> Work to complete:
From the records below, give the number of lines that include the word "begin". Add no other words.

> The input:
######
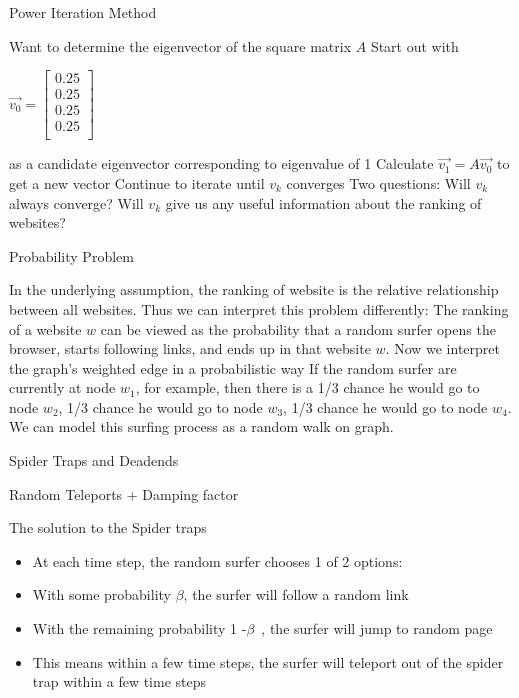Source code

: \documentclass{beamer}
\begin{document}
\begin{frame}[t]{Power Iteration Method}
\begin{outline}
    \1 Want to determine the eigenvector of the square matrix $A$
    \1 Start out with 
    \begin{center}
        $\vec{v_0} = \begin{bmatrix}
            0.25 \\ 0.25 \\ 0.25 \\ 0.25 \\
        \end{bmatrix}$
    \end{center}
    as a candidate eigenvector corresponding to eigenvalue of 1
    \1 Calculate $\vec{v_1} = A\vec{v_0}$ to get a new vector
    \1 Continue to iterate until $v_k$ converges 
    \1 Two questions:
        \2 Will $v_k$ always converge?
        \2 Will $v_k$ give us any useful information about the ranking of websites?
\end{outline}
\end{frame}

\begin{frame}[t]{Probability Problem}
\begin{outline}
    \1 In the underlying assumption, the ranking of website is the relative relationship between all websites. 
    \1 Thus we can interpret this problem differently: 
    \1 The ranking of a website $w$ can be viewed as the probability that a random surfer opens the browser, starts following links, and ends up in that website $w$.
    \1 Now we interpret the graph's weighted edge in a probabilistic way
    \1 If the random surfer are currently at node $w_1$, for example, then there is a 1/3 chance he would go to node $w_2$, 1/3 chance he would go to node $w_3$, 1/3 chance he would go to node $w_4$. 
    \1 We can model this surfing process as a random walk on graph. 
\end{outline}
\end{frame}

\begin{frame}[t]{Spider Traps and Deadends}

\end{frame}

\begin{frame}[t]{Random Teleports + Damping factor}
    
\end{frame}

\begin{frame}[t]{The solution to the Spider traps}
    \begin{itemize}
        \item At each time step, the random surfer chooses 1 of 2 options:
        \item With some probability $\beta$, the surfer will follow a random link
        \item With the remaining probability 1 -$\beta$ , the surfer will jump to random page
        \item This means within a few time steps, the surfer will teleport out of the spider trap within a few time steps
    \end{itemize}
\end{frame}
    
\end{document}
######
> Output:
11